Pseudotsuga menziesii (Douglas fir, Oregon pine or Douglas spruce), an
evergreen conifer native to western North America (also featured in lead picture
at top of article).
Catros remained a bachelor throughout his life, but his sister Anne-Jeanne married one Jean-Louis Gérand. Catros began trading in partnership with his brother-in-law, his company becoming Maison Catros-Gérand. The company set up a new arboretum which was closer to the city centre, between Rues de Tivoli and Rivière near the Grand Parc. In 1840, four years after Catros’s death in 1836, the company set up shop on Allées de Tourny.

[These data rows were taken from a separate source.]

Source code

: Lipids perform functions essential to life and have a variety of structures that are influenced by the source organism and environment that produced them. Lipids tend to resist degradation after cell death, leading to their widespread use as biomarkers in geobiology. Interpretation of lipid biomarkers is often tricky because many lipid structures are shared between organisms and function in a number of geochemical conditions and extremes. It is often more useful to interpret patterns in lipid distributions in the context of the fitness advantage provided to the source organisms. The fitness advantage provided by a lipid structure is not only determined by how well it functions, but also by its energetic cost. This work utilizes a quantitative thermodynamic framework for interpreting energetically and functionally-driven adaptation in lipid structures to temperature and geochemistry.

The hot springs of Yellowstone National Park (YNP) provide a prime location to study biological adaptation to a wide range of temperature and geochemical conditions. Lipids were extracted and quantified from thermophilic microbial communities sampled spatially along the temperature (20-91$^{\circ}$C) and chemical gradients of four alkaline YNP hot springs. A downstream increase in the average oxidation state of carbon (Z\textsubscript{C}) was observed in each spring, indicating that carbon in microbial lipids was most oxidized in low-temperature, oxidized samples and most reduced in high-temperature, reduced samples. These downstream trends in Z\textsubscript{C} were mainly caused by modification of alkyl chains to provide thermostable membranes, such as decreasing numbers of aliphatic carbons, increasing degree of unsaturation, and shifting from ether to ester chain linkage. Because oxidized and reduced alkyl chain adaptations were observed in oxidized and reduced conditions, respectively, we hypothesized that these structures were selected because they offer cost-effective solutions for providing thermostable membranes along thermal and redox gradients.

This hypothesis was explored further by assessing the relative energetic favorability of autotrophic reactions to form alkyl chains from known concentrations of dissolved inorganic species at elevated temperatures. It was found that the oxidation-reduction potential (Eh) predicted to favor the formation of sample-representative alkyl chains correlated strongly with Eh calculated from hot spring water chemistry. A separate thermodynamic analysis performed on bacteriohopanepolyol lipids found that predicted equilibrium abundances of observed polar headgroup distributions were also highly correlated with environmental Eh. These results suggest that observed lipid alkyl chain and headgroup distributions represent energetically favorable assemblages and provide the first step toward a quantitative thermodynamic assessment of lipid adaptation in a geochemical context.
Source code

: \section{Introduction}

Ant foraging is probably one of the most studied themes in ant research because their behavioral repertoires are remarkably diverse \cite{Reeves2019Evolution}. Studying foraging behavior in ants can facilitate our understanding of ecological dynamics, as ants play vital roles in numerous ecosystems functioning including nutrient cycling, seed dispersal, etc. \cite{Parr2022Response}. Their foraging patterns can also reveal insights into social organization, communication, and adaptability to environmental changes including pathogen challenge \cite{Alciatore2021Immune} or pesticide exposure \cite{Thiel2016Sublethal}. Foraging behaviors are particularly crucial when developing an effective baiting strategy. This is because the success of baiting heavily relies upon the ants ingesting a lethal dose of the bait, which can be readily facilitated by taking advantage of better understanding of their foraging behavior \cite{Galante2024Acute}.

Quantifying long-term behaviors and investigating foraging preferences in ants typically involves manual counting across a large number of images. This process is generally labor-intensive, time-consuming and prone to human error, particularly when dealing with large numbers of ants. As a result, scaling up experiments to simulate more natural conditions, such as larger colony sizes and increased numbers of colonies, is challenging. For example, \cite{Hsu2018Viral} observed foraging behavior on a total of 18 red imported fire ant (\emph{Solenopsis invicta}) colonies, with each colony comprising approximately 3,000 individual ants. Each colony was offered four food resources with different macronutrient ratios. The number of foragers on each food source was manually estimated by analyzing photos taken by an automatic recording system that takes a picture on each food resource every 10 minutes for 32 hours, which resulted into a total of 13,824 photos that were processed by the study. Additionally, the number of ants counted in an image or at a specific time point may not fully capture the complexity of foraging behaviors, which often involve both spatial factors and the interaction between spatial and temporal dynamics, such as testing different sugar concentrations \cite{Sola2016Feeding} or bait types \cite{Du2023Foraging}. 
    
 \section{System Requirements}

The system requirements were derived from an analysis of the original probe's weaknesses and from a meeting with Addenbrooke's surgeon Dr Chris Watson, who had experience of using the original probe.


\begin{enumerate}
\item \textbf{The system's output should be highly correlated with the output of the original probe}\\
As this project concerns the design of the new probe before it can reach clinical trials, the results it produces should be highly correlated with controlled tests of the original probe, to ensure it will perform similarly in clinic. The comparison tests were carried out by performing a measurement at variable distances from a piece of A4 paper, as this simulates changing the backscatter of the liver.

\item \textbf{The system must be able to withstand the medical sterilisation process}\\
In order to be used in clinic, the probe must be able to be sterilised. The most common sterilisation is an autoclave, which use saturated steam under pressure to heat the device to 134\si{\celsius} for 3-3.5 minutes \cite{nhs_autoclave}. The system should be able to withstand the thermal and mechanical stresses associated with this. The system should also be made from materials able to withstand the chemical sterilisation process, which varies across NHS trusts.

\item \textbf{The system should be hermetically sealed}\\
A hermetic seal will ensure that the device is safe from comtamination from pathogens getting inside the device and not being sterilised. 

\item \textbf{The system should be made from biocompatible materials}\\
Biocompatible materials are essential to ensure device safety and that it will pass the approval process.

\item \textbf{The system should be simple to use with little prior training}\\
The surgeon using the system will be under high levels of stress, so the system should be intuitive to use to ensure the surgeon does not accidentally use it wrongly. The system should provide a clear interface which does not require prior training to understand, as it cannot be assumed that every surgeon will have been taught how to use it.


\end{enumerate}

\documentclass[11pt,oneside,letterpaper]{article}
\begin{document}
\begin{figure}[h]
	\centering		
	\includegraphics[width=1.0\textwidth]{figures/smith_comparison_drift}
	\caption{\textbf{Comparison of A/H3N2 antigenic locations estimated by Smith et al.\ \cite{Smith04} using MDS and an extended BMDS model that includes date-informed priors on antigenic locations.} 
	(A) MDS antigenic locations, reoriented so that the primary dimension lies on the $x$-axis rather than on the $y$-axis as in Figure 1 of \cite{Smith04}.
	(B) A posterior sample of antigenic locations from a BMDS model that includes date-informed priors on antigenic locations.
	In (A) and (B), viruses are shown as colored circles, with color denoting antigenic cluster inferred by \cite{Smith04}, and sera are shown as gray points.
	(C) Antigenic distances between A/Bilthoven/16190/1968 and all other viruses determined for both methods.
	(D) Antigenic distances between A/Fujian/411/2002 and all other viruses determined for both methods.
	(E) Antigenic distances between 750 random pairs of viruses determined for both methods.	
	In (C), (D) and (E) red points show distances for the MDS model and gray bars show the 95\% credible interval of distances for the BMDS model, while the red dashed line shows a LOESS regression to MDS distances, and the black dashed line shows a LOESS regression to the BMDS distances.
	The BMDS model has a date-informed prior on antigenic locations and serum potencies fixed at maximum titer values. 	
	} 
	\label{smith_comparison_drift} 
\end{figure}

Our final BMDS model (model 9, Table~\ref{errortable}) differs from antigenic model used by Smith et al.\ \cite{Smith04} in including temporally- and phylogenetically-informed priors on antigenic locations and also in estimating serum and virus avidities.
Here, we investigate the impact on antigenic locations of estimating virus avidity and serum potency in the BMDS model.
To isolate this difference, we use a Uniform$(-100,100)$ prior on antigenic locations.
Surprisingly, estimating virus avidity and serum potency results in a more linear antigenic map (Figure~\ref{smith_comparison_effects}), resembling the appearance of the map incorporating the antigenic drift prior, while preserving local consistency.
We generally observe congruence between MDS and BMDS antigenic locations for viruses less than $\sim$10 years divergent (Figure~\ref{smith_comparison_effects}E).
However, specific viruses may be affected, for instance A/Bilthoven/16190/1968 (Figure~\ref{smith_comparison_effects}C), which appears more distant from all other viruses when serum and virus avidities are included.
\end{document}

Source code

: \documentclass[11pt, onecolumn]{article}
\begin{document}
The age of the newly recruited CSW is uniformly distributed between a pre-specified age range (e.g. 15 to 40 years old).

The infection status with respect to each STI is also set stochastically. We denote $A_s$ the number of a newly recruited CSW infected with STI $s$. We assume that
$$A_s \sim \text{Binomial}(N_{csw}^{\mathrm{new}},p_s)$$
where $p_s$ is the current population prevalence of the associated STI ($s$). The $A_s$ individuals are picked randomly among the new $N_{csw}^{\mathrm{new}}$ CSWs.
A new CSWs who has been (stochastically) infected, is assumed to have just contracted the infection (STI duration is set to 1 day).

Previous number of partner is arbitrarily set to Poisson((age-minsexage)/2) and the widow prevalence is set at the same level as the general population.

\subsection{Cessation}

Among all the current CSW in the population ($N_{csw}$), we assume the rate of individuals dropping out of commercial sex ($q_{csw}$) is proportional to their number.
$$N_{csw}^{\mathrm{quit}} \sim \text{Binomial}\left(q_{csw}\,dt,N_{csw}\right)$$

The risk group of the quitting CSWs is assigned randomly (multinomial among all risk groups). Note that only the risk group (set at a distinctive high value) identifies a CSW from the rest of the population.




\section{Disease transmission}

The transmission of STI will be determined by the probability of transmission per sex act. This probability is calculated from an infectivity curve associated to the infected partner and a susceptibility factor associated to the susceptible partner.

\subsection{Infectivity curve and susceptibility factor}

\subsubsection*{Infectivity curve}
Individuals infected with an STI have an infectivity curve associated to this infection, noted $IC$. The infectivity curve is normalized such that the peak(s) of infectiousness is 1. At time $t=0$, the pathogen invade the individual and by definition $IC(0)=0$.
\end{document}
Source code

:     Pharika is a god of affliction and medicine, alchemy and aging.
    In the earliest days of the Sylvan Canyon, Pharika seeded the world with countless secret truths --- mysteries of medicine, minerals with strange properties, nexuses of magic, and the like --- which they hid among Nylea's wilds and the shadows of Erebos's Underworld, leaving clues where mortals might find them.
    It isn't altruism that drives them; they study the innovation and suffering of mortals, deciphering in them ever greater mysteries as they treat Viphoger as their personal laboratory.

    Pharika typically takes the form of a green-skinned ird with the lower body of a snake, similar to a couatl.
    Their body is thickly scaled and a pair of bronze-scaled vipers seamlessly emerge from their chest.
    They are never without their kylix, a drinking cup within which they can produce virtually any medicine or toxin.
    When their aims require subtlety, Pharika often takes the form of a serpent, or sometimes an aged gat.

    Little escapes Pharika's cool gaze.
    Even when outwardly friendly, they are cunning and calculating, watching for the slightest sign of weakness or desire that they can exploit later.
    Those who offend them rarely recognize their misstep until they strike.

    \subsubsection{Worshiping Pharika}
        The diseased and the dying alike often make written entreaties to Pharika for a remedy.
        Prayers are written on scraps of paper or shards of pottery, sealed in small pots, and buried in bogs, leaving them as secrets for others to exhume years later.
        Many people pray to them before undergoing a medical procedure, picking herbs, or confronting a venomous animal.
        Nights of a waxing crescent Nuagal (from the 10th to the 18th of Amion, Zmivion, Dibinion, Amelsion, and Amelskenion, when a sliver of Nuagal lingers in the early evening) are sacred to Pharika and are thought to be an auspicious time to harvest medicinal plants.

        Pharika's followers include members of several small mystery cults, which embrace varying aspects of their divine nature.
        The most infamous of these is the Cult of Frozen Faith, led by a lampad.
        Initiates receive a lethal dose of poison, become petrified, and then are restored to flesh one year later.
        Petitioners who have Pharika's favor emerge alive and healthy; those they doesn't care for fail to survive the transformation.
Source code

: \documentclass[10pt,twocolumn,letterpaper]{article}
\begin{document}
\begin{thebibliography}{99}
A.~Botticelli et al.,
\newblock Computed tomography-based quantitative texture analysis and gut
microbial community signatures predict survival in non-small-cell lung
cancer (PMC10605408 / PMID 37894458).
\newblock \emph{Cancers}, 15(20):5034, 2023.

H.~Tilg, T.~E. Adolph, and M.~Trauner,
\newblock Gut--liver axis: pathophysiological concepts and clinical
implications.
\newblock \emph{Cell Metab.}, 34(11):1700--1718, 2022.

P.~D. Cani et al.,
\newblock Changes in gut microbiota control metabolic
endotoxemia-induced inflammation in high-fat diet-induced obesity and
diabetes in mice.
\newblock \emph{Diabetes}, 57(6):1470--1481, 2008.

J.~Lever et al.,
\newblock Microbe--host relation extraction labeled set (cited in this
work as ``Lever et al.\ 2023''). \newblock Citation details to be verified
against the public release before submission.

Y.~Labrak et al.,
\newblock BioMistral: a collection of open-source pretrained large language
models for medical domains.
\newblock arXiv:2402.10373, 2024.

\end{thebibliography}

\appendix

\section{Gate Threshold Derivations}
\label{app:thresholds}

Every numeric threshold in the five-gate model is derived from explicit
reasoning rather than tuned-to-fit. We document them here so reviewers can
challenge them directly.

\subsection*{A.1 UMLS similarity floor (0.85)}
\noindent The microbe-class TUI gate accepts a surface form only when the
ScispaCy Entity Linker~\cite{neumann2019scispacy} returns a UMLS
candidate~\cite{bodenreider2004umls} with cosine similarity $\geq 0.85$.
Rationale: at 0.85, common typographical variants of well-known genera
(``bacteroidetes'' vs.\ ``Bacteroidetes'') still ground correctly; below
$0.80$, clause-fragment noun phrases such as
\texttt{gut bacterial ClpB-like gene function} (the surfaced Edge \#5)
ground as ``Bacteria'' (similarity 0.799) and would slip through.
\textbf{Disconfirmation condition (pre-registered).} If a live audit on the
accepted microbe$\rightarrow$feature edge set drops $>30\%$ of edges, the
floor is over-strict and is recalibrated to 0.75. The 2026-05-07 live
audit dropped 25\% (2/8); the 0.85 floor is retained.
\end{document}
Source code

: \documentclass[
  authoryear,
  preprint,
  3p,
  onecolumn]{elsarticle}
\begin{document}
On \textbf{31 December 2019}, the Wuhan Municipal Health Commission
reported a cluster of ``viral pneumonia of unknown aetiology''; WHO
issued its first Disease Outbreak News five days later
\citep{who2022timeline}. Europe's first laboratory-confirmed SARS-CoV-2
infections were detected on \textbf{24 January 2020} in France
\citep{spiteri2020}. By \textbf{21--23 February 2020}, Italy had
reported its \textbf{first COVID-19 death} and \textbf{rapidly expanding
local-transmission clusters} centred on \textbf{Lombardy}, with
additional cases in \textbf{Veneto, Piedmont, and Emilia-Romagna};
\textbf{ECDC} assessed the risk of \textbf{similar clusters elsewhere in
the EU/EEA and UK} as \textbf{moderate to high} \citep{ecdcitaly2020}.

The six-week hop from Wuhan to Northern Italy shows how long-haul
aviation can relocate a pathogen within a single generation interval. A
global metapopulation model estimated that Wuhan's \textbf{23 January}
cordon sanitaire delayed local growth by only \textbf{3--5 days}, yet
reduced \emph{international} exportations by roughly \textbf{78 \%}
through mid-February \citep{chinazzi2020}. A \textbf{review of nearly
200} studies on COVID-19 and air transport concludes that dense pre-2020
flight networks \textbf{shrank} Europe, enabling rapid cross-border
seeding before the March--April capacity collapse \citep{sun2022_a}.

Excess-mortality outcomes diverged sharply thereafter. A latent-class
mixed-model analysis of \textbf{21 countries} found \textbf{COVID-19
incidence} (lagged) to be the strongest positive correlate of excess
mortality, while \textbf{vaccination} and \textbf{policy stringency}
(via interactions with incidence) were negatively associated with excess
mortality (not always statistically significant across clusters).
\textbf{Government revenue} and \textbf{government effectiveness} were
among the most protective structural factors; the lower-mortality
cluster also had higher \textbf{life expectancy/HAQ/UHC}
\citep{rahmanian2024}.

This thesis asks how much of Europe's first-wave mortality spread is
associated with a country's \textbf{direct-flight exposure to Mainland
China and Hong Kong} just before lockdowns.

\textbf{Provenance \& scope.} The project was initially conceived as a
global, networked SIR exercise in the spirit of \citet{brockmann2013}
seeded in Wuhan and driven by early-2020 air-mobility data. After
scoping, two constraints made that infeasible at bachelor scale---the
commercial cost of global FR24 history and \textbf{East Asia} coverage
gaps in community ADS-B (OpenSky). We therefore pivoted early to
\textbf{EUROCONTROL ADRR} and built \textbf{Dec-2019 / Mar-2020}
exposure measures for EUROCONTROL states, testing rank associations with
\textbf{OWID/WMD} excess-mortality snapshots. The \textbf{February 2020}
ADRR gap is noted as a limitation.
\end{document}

Allées du Tourny shop from Catros-Gérand archives
(source: Sud Ouest).
25, Allées de Tourny today.
Catros-Gérand remained there until the financial crash in 1929, at which stage it was forced to relocate to the family's country house, Domaine de Salazard, in the right-bank town of Carbon-Blanc. In 1964, the company re-branded itself as Les Doigts Verts (Green Fingers), the name it still uses today for the sale of seeds and flower bulbs, while its website continues to promote its proud history! On the walls of the modern-day facilities that have developed next to the Domaine de Salazard, the two names sit side-by-side.

Colourful flowerbeds in the grounds of
Catros-Gérand/Les Doigts Verts

Rewinding to the late 18th century/early 19th century, Toussaint-Yves Catros was also making waves further afield in the Bordeaux region. He played a major part in choosing what species to plant in order to consolidate the oceanfront dunes. In the Médoc, he was commissioned by Marquis de la Colonilla to design the gardens of Château Margaux.

It also occurred to him that the land in Macau, located at the point where the Garonne and Dordogne rivers merge to form the Gironde Estuary, would be ideally suited to the cultivation of artichokes (artichokes develop well on fertile land enriched by mud-heavy river water). Catros imported specimens of the “Camus” variety of artichokes from his native Brittany, giving birth to what went on to become a local speciality: the “artichaut de Macau”. Initially shipped upstream to the markets in central Bordeaux, Macau artichokes remain a fixture in supermarkets throughout France and have even been granted the ultimate accolade in their hometown: a cast iron silhouette and pillartop sculptures which enjoy pride of place on a roundabout.


Perhaps Catros’s greatest achievement though was the publication, in 1810, of “Traité raisonné des arbres fruitiers”, a 600-page encyclopedic catalogue of fruit trees. The book details 18 categories of tree which are broken down into 347 individual species (there are 120 types of pear tree alone!). For each variety, Catros provides a detailed description, explains how and where best to plant them, and outlines the specific merits of each tree’s individual fruit.

In his introductory notes, Catros writes "Puisse cet ouvrage être aussi agréable que j’ai cru qu’il pouvait devenir utile !" (May this work prove to be as enjoyable as I believed it would prove useful). By scrolling through the book, which can be viewed in its entirety here (courtesy of University of British Columbia Library/archive.org), it is safe to say that Catros managed this and much more: the catalogue is a veritable benchmark document.


Toussaint-Yves Catros achieved greatness in his lifetime and his work was widely applauded. In 1825, Charles Lemercier de Longpré (Baron d’Hausez), the Prefect of the Gironde, singled him out as having “raised the art of naturalising foreign plants to the highest degree” ("porté à son plus haut degré l’art de naturaliser les plantes étrangères").

Today, Catros’s legacy is perhaps less immediately visible but has become an integral part of the landscape from the Atlantic dunes to Carbon-Blanc, Le Haillan and Macau, where his various initiatives continue to flourish!